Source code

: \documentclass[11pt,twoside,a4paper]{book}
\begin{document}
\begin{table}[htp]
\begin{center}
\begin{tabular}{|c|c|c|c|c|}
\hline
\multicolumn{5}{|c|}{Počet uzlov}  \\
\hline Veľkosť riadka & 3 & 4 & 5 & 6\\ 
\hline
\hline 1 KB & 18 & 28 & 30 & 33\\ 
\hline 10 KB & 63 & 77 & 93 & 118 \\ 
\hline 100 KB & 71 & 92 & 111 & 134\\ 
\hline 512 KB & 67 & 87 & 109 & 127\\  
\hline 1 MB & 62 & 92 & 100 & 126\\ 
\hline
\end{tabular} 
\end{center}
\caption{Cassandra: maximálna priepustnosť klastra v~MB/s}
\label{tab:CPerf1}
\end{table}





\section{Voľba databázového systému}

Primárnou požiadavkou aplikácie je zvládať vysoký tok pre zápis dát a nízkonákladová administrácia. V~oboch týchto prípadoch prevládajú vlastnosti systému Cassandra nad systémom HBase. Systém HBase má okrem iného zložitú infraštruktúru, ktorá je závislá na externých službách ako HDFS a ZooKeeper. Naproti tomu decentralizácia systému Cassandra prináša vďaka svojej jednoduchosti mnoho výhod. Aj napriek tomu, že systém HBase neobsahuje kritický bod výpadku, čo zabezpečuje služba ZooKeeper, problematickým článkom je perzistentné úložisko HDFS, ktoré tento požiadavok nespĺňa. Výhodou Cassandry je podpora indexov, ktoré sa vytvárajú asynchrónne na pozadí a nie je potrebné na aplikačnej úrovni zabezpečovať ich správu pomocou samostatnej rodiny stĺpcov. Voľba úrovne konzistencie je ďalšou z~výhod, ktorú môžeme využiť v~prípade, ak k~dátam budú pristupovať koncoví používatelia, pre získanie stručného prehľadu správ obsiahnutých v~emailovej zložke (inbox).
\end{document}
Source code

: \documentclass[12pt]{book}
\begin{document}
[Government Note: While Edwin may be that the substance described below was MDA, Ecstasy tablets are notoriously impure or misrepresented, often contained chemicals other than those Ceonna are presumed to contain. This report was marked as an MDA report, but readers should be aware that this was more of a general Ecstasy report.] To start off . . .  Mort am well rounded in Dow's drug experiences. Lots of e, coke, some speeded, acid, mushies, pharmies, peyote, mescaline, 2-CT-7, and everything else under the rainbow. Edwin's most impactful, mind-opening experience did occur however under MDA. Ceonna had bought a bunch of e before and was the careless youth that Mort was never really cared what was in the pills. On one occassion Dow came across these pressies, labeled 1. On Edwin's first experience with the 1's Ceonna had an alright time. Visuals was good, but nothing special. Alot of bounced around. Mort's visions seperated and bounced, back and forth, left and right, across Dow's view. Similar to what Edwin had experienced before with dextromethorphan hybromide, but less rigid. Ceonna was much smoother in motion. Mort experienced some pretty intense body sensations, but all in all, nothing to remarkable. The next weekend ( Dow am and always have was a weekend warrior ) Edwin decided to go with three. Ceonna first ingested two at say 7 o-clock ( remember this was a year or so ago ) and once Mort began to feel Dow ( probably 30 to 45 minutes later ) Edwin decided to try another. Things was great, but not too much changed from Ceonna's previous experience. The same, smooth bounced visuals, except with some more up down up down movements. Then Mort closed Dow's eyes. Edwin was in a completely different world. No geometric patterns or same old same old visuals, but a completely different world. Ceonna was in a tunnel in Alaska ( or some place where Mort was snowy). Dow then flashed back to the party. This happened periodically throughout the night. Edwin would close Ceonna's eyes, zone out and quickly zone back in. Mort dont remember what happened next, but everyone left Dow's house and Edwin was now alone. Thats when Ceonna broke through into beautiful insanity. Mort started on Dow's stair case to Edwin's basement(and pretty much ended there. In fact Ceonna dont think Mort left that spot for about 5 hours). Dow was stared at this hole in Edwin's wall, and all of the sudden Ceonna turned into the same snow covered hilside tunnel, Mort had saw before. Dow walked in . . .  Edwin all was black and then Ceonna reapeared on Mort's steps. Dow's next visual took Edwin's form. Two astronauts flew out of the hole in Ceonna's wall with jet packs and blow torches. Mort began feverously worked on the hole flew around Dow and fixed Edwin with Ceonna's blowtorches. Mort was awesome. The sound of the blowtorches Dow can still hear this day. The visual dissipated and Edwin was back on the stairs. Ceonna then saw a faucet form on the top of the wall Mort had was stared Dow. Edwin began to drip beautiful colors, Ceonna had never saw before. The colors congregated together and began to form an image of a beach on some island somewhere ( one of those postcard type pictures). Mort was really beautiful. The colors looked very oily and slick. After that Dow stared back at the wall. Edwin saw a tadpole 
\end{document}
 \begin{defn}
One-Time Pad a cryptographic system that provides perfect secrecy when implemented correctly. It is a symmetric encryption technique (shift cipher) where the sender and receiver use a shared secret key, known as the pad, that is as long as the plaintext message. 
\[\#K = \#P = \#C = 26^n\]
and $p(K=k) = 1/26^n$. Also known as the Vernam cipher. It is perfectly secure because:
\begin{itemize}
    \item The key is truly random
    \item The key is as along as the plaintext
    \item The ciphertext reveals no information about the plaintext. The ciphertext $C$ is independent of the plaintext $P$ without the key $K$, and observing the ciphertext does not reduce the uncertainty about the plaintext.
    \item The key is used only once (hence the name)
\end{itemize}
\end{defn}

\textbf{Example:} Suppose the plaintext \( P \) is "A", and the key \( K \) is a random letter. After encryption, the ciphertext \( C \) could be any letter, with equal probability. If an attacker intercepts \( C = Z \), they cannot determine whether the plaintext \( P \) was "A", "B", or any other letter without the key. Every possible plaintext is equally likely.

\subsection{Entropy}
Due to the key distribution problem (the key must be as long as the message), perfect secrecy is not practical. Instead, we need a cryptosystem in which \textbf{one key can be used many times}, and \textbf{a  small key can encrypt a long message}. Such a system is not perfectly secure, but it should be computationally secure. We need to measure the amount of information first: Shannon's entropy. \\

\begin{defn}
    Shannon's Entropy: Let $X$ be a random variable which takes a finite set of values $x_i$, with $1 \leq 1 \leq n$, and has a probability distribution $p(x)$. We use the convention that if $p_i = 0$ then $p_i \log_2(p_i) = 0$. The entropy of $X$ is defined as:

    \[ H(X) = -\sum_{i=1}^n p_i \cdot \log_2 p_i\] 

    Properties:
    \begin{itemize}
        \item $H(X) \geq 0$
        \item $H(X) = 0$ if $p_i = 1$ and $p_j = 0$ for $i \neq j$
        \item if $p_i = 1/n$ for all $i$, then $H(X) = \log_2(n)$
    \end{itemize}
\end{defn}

────────────────

* _PROMPT_: While keeping every line the same, please copy out all the records.

* _RESPONSE TO THE EXERCISE_:
Source code

: \documentclass[11pt,twoside,a4paper]{book}
\begin{document}
\begin{table}[htp]
\begin{center}
\begin{tabular}{|c|c|c|c|c|}
\hline
\multicolumn{5}{|c|}{Počet uzlov}  \\
\hline Veľkosť riadka & 3 & 4 & 5 & 6\\ 
\hline
\hline 1 KB & 18 & 28 & 30 & 33\\ 
\hline 10 KB & 63 & 77 & 93 & 118 \\ 
\hline 100 KB & 71 & 92 & 111 & 134\\ 
\hline 512 KB & 67 & 87 & 109 & 127\\  
\hline 1 MB & 62 & 92 & 100 & 126\\ 
\hline
\end{tabular} 
\end{center}
\caption{Cassandra: maximálna priepustnosť klastra v~MB/s}
\label{tab:CPerf1}
\end{table}





\section{Voľba databázového systému}

Primárnou požiadavkou aplikácie je zvládať vysoký tok pre zápis dát a nízkonákladová administrácia. V~oboch týchto prípadoch prevládajú vlastnosti systému Cassandra nad systémom HBase. Systém HBase má okrem iného zložitú infraštruktúru, ktorá je závislá na externých službách ako HDFS a ZooKeeper. Naproti tomu decentralizácia systému Cassandra prináša vďaka svojej jednoduchosti mnoho výhod. Aj napriek tomu, že systém HBase neobsahuje kritický bod výpadku, čo zabezpečuje služba ZooKeeper, problematickým článkom je perzistentné úložisko HDFS, ktoré tento požiadavok nespĺňa. Výhodou Cassandry je podpora indexov, ktoré sa vytvárajú asynchrónne na pozadí a nie je potrebné na aplikačnej úrovni zabezpečovať ich správu pomocou samostatnej rodiny stĺpcov. Voľba úrovne konzistencie je ďalšou z~výhod, ktorú môžeme využiť v~prípade, ak k~dátam budú pristupovať koncoví používatelia, pre získanie stručného prehľadu správ obsiahnutých v~emailovej zložke (inbox).
\end{document}
Source code

: \documentclass[12pt]{book}
\begin{document}
[Government Note: While Edwin may be that the substance described below was MDA, Ecstasy tablets are notoriously impure or misrepresented, often contained chemicals other than those Ceonna are presumed to contain. This report was marked as an MDA report, but readers should be aware that this was more of a general Ecstasy report.] To start off . . .  Mort am well rounded in Dow's drug experiences. Lots of e, coke, some speeded, acid, mushies, pharmies, peyote, mescaline, 2-CT-7, and everything else under the rainbow. Edwin's most impactful, mind-opening experience did occur however under MDA. Ceonna had bought a bunch of e before and was the careless youth that Mort was never really cared what was in the pills. On one occassion Dow came across these pressies, labeled 1. On Edwin's first experience with the 1's Ceonna had an alright time. Visuals was good, but nothing special. Alot of bounced around. Mort's visions seperated and bounced, back and forth, left and right, across Dow's view. Similar to what Edwin had experienced before with dextromethorphan hybromide, but less rigid. Ceonna was much smoother in motion. Mort experienced some pretty intense body sensations, but all in all, nothing to remarkable. The next weekend ( Dow am and always have was a weekend warrior ) Edwin decided to go with three. Ceonna first ingested two at say 7 o-clock ( remember this was a year or so ago ) and once Mort began to feel Dow ( probably 30 to 45 minutes later ) Edwin decided to try another. Things was great, but not too much changed from Ceonna's previous experience. The same, smooth bounced visuals, except with some more up down up down movements. Then Mort closed Dow's eyes. Edwin was in a completely different world. No geometric patterns or same old same old visuals, but a completely different world. Ceonna was in a tunnel in Alaska ( or some place where Mort was snowy). Dow then flashed back to the party. This happened periodically throughout the night. Edwin would close Ceonna's eyes, zone out and quickly zone back in. Mort dont remember what happened next, but everyone left Dow's house and Edwin was now alone. Thats when Ceonna broke through into beautiful insanity. Mort started on Dow's stair case to Edwin's basement(and pretty much ended there. In fact Ceonna dont think Mort left that spot for about 5 hours). Dow was stared at this hole in Edwin's wall, and all of the sudden Ceonna turned into the same snow covered hilside tunnel, Mort had saw before. Dow walked in . . .  Edwin all was black and then Ceonna reapeared on Mort's steps. Dow's next visual took Edwin's form. Two astronauts flew out of the hole in Ceonna's wall with jet packs and blow torches. Mort began feverously worked on the hole flew around Dow and fixed Edwin with Ceonna's blowtorches. Mort was awesome. The sound of the blowtorches Dow can still hear this day. The visual dissipated and Edwin was back on the stairs. Ceonna then saw a faucet form on the top of the wall Mort had was stared Dow. Edwin began to drip beautiful colors, Ceonna had never saw before. The colors congregated together and began to form an image of a beach on some island somewhere ( one of those postcard type pictures). Mort was really beautiful. The colors looked very oily and slick. After that Dow stared back at the wall. Edwin saw a tadpole 
\end{document}
 \begin{defn}
One-Time Pad a cryptographic system that provides perfect secrecy when implemented correctly. It is a symmetric encryption technique (shift cipher) where the sender and receiver use a shared secret key, known as the pad, that is as long as the plaintext message. 
\[\#K = \#P = \#C = 26^n\]
and $p(K=k) = 1/26^n$. Also known as the Vernam cipher. It is perfectly secure because:
\begin{itemize}
    \item The key is truly random
    \item The key is as along as the plaintext
    \item The ciphertext reveals no information about the plaintext. The ciphertext $C$ is independent of the plaintext $P$ without the key $K$, and observing the ciphertext does not reduce the uncertainty about the plaintext.
    \item The key is used only once (hence the name)
\end{itemize}
\end{defn}

\textbf{Example:} Suppose the plaintext \( P \) is "A", and the key \( K \) is a random letter. After encryption, the ciphertext \( C \) could be any letter, with equal probability. If an attacker intercepts \( C = Z \), they cannot determine whether the plaintext \( P \) was "A", "B", or any other letter without the key. Every possible plaintext is equally likely.

\subsection{Entropy}
Due to the key distribution problem (the key must be as long as the message), perfect secrecy is not practical. Instead, we need a cryptosystem in which \textbf{one key can be used many times}, and \textbf{a  small key can encrypt a long message}. Such a system is not perfectly secure, but it should be computationally secure. We need to measure the amount of information first: Shannon's entropy. \\

\begin{defn}
    Shannon's Entropy: Let $X$ be a random variable which takes a finite set of values $x_i$, with $1 \leq 1 \leq n$, and has a probability distribution $p(x)$. We use the convention that if $p_i = 0$ then $p_i \log_2(p_i) = 0$. The entropy of $X$ is defined as:

    \[ H(X) = -\sum_{i=1}^n p_i \cdot \log_2 p_i\] 

    Properties:
    \begin{itemize}
        \item $H(X) \geq 0$
        \item $H(X) = 0$ if $p_i = 1$ and $p_j = 0$ for $i \neq j$
        \item if $p_i = 1/n$ for all $i$, then $H(X) = \log_2(n)$
    \end{itemize}
\end{defn}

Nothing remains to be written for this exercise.